Copy each line of the entries that contains the word "files".

[[ Information supplied, beginning ]]

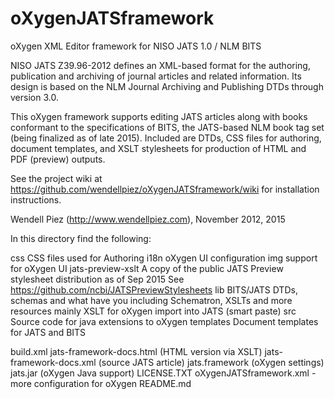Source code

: oXygenJATSframework
===================

oXygen XML Editor framework for NISO JATS 1.0 / NLM BITS

NISO JATS Z39.96-2012 defines an XML-based format for the authoring,
publication and archiving of journal articles and related information.
Its design is based on the NLM Journal Archiving and Publishing DTDs
through version 3.0.

This oXygen framework supports editing JATS articles along with books
conformant to the specifications of BITS, the JATS-based NLM book
tag set (being finalized as of late 2015). Included are DTDs, CSS files
for authoring, document templates, and XSLT stylesheets for production
of HTML and PDF (preview) outputs.

See the project wiki at https://github.com/wendellpiez/oXygenJATSframework/wiki
for installation instructions.

Wendell Piez (http://www.wendellpiez.com), November 2012, 2015

In this directory find the following:

css
  CSS files used for Authoring
i18n
  oXygen UI configuration
img
  support for oXygen UI
jats-preview-xslt
  A copy of the public JATS Preview stylesheet distribution as of Sep 2015
  See https://github.com/ncbi/JATSPreviewStylesheets
lib
  BITS/JATS DTDs, schemas and what have you
  including Schematron, XSLTs and more
resources
  mainly XSLT for oXygen import into JATS (smart paste)
src
  Source code for java extensions to oXygen
templates
  Document templates for JATS and BITS

build.xml
jats-framework-docs.html (HTML version via XSLT)
jats-framework-docs.xml (source JATS article)
jats.framework (oXygen settings)
jats.jar (oXygen Java support)
LICENSE.TXT
oXygenJATSframework.xml - more configuration for oXygen
README.md

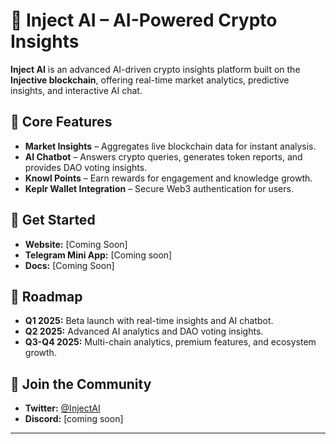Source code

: # 🚀 Inject AI – AI-Powered Crypto Insights  

**Inject AI** is an advanced AI-driven crypto insights platform built on the **Injective blockchain**, offering real-time market analytics, predictive insights, and interactive AI chat.  

## 🔹 Core Features  
- **Market Insights** – Aggregates live blockchain data for instant analysis.  
- **AI Chatbot** – Answers crypto queries, generates token reports, and provides DAO voting insights.  
- **Knowl Points** – Earn rewards for engagement and knowledge growth.  
- **Keplr Wallet Integration** – Secure Web3 authentication for users.  

## 🔗 Get Started  
- **Website:** [Coming Soon]  
- **Telegram Mini App:** [Coming soon] 
- **Docs:** [Coming Soon]  

## 📌 Roadmap  
- **Q1 2025:** Beta launch with real-time insights and AI chatbot.  
- **Q2 2025:** Advanced AI analytics and DAO voting insights.  
- **Q3-Q4 2025:** Multi-chain analytics, premium features, and ecosystem growth.  
  

## 📢 Join the Community  
- **Twitter:** [@InjectAI](#)  
- **Discord:** [coming soon] 

---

[[ Information supplied, end ]]

▶ **Task response**
tag set (being finalized as of late 2015). Included are DTDs, CSS files
  CSS files used for Authoring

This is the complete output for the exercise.